Key Takeaways — Chapter 6: Advanced Conditional Logic

Core Concepts

  1. 88-level condition names are the single most impactful readability tool in COBOL. They transform cryptic value comparisons (IF WS-STATUS = 'A') into self-documenting boolean expressions (IF ACCT-IS-ACTIVE). Define them for every status, type, and flag field without exception.

  2. EVALUATE is a decision table, not just a switch statement. The ALSO clause enables multi-dimensional decision logic that maps directly to business rules tables. EVALUATE TRUE allows arbitrary condition expressions in WHEN clauses, replacing deeply nested IF-ELSE chains.

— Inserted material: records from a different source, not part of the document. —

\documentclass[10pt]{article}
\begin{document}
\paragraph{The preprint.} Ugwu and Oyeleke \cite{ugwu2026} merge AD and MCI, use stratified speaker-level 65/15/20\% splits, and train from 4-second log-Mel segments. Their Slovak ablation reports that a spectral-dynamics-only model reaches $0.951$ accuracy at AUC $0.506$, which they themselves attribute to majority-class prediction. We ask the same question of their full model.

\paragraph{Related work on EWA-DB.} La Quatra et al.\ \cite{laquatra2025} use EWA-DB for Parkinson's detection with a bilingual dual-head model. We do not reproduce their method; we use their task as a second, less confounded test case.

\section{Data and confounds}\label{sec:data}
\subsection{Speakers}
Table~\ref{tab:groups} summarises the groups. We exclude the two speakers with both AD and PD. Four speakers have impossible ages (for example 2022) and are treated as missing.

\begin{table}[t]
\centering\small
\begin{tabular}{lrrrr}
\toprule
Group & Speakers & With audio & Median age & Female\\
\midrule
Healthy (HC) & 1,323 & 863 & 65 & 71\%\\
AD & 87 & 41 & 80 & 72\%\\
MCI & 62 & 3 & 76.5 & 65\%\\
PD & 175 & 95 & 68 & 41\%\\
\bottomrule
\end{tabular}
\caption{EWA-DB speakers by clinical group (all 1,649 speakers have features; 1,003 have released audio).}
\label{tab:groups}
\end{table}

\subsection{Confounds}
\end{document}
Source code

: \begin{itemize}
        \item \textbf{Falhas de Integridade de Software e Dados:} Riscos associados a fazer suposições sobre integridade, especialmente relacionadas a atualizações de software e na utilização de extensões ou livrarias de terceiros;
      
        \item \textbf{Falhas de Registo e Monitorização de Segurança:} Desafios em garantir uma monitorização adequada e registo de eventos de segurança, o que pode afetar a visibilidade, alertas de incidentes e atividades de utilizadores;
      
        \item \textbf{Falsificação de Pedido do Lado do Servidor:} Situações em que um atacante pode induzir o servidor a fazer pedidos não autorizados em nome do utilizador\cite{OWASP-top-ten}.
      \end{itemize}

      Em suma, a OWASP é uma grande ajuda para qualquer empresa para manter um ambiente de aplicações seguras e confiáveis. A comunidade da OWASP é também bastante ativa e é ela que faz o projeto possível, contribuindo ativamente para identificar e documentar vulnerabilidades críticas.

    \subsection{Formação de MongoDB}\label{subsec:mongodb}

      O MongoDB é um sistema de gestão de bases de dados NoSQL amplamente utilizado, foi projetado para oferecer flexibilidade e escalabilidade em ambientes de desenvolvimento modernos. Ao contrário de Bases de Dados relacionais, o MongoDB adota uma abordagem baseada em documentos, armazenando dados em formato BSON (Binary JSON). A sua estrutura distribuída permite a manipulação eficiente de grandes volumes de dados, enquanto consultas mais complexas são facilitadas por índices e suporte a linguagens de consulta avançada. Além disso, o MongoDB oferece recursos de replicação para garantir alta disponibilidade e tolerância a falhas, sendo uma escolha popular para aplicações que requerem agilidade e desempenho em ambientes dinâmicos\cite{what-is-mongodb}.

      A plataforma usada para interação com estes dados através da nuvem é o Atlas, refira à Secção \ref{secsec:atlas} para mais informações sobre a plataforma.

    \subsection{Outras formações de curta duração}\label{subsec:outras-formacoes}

  3. Always include WHEN OTHER. An EVALUATE without WHEN OTHER silently does nothing when no clause matches — one of the most dangerous failure modes in enterprise software.

  4. Limit IF nesting to three or four levels. Deeper nesting impairs readability and increases the probability of introducing bugs during maintenance. Use guard clauses, condition flags, or paragraph extraction to flatten nested structures.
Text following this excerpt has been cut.